Clause 48 (Power to Lord Lieutenant to appoint Revising Barristers in certain Cases).

MR. LAWSON

said, that this clause cast upon the Lord Lieutenant the duty of appointing additional Revising Barristers, He (Mr. Lawson) thought it would be well to amend the clause in such a way that the English practice should be followed. He therefore begged to move, in page 21, line 26, to leave out "the Lord Lieutenant or other Chief Governor or Governors of Ireland," and insert "any Judge of Her Majesty's Superior Courts of Common Law in Dublin sitting as vocation Judge for the despatch of chamber business." He also thought that such appointments should be made only if they should prove necessary.

THE EARL OF MAYO

said, he objected to the alteration. The public had hitherto exhibited no want of confidence in the appointments made by the Lords Lieutenant, and those appointments had this advantage, that whereas the appointments made by a Judge who might be a strong partizan could not be challenged, the Lords Lieutenant were responsible to Parliament for the exercise of their patronage. In some places it might be necessary under the peculiar circumstances of this year to appoint additional Revising Barristers, though he hoped that it would not be necessary so far as Dublin was concerned. It was not the intention of the Government to make any appointment until the revision had progressed some way, nor unless it was shown that the present officials would be unable to get through the work in time. But if some assistance were needed, care would be taken that the selection should not be confined to men of one particular party.

MR. LAWSON

said, he would not, after the statement made by the noble Earl, press his Amendment.

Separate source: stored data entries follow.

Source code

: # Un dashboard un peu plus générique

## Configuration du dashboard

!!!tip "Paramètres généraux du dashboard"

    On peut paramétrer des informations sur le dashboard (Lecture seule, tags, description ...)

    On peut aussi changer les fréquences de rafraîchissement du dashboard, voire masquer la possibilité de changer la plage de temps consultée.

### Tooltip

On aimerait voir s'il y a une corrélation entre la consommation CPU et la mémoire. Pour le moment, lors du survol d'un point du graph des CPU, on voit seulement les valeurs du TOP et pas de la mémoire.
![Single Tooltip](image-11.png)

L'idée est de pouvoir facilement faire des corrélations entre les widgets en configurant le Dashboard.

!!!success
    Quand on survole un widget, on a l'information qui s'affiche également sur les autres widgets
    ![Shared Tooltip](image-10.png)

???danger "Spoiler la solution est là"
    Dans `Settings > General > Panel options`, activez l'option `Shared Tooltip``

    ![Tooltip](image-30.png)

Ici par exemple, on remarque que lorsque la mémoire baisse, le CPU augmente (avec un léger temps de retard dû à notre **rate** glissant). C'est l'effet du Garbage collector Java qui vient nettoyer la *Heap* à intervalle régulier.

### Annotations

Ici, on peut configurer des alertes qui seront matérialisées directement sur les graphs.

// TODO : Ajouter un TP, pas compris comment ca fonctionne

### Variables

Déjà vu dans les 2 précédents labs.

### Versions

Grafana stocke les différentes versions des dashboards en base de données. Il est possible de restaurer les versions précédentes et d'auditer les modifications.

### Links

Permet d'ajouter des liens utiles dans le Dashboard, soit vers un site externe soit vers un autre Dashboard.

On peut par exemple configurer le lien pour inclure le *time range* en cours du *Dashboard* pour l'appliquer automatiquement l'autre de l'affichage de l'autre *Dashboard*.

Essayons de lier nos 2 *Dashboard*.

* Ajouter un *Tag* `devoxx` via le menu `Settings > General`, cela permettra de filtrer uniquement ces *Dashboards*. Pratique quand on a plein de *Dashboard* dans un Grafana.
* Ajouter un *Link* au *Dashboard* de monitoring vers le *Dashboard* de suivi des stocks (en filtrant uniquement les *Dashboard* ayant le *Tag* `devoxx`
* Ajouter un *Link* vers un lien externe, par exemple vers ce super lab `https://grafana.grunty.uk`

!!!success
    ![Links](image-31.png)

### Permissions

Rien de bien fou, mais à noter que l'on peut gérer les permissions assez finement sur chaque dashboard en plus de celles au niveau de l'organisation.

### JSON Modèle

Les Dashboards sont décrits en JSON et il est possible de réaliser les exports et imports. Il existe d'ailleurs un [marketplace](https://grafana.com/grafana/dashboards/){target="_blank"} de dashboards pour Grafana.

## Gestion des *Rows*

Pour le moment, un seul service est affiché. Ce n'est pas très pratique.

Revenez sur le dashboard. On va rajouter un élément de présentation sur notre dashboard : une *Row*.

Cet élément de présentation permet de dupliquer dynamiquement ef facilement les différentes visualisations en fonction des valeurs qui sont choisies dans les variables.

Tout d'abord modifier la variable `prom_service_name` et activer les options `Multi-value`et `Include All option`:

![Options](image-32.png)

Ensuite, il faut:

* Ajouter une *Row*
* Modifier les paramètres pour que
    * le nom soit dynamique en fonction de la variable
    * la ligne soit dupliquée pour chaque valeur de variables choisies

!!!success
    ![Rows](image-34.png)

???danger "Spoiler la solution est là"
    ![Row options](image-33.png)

Amendment, by leave, withdrawn.

Clause agreed to.

SIR COLMAN O'LOGHLEN moved a new clause (Parties at the Revision Court may appear and be heard by Counsel).

THE ATTORNEY GENERAL FOR IRELAND (Mr. WARREN)

said, he must oppose the clause. The time of the Revising Barristers would, he thought, be too much taken up by long speeches from counsel.

Clause withdrawn.

Schedules A, B, and C agreed to.

Schedules D and E negatived.

House resumed.

Bill reported; as amended, to be considered upon Wednesday, and to be printed. [Bill 248.]